> [Records drawn from a dataset]
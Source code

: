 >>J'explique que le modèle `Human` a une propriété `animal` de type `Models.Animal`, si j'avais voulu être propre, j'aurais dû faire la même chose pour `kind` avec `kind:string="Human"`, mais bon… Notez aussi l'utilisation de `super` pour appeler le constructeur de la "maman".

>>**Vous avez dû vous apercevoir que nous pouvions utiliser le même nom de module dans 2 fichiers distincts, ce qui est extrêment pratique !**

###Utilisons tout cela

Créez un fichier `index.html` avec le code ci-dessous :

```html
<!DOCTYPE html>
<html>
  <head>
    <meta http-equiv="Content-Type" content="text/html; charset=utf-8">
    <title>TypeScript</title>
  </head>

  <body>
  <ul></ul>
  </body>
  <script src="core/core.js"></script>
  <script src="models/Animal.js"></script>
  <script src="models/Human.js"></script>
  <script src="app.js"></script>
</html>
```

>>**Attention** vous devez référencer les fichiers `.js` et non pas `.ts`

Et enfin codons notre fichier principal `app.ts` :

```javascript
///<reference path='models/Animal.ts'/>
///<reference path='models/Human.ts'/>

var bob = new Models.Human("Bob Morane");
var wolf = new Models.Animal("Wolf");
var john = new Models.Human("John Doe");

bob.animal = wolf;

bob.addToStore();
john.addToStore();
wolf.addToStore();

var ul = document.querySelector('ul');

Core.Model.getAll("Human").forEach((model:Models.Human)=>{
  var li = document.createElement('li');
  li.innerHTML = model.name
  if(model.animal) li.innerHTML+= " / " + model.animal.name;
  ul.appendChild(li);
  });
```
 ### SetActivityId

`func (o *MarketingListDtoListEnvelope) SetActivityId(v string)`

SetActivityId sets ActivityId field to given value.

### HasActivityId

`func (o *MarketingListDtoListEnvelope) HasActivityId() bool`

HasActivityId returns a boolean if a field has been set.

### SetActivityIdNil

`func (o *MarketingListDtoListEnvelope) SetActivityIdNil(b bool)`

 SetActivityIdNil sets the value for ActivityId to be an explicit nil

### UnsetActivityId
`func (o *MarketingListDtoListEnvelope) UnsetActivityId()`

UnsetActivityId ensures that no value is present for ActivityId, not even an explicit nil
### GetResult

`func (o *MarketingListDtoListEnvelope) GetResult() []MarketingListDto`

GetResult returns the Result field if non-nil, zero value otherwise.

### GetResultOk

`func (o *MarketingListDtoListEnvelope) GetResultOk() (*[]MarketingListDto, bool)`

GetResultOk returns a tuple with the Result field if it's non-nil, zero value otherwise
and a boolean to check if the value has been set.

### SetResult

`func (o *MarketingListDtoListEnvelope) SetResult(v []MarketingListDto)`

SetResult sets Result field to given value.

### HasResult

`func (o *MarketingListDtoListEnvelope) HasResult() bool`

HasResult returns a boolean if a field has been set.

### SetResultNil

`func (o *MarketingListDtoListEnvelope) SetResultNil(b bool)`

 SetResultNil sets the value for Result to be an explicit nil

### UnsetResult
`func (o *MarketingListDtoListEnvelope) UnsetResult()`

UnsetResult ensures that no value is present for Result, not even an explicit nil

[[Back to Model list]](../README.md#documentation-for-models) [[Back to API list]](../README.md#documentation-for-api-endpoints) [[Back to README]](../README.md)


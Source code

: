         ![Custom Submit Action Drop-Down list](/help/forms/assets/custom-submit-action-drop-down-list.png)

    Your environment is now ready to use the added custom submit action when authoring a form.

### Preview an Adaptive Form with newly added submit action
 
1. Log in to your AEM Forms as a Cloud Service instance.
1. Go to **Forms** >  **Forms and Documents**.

> [What needs to be done]
What is needed is every line from the beginning of the data up to and including the line with "### SetActivityIdNil", given again word for word.

> [Answer box]
Source code

: >>J'explique que le modèle `Human` a une propriété `animal` de type `Models.Animal`, si j'avais voulu être propre, j'aurais dû faire la même chose pour `kind` avec `kind:string="Human"`, mais bon… Notez aussi l'utilisation de `super` pour appeler le constructeur de la "maman".

>>**Vous avez dû vous apercevoir que nous pouvions utiliser le même nom de module dans 2 fichiers distincts, ce qui est extrêment pratique !**

###Utilisons tout cela

Créez un fichier `index.html` avec le code ci-dessous :

```html
<!DOCTYPE html>
<html>
  <head>
    <meta http-equiv="Content-Type" content="text/html; charset=utf-8">
    <title>TypeScript</title>
  </head>

  <body>
  <ul></ul>
  </body>
  <script src="core/core.js"></script>
  <script src="models/Animal.js"></script>
  <script src="models/Human.js"></script>
  <script src="app.js"></script>
</html>
```

>>**Attention** vous devez référencer les fichiers `.js` et non pas `.ts`

Et enfin codons notre fichier principal `app.ts` :

```javascript
///<reference path='models/Animal.ts'/>
///<reference path='models/Human.ts'/>

var bob = new Models.Human("Bob Morane");
var wolf = new Models.Animal("Wolf");
var john = new Models.Human("John Doe");

bob.animal = wolf;

bob.addToStore();
john.addToStore();
wolf.addToStore();

var ul = document.querySelector('ul');

Core.Model.getAll("Human").forEach((model:Models.Human)=>{
  var li = document.createElement('li');
  li.innerHTML = model.name
  if(model.animal) li.innerHTML+= " / " + model.animal.name;
  ul.appendChild(li);
  });
```
 ### SetActivityId

`func (o *MarketingListDtoListEnvelope) SetActivityId(v string)`

SetActivityId sets ActivityId field to given value.

### HasActivityId

`func (o *MarketingListDtoListEnvelope) HasActivityId() bool`

HasActivityId returns a boolean if a field has been set.

### SetActivityIdNil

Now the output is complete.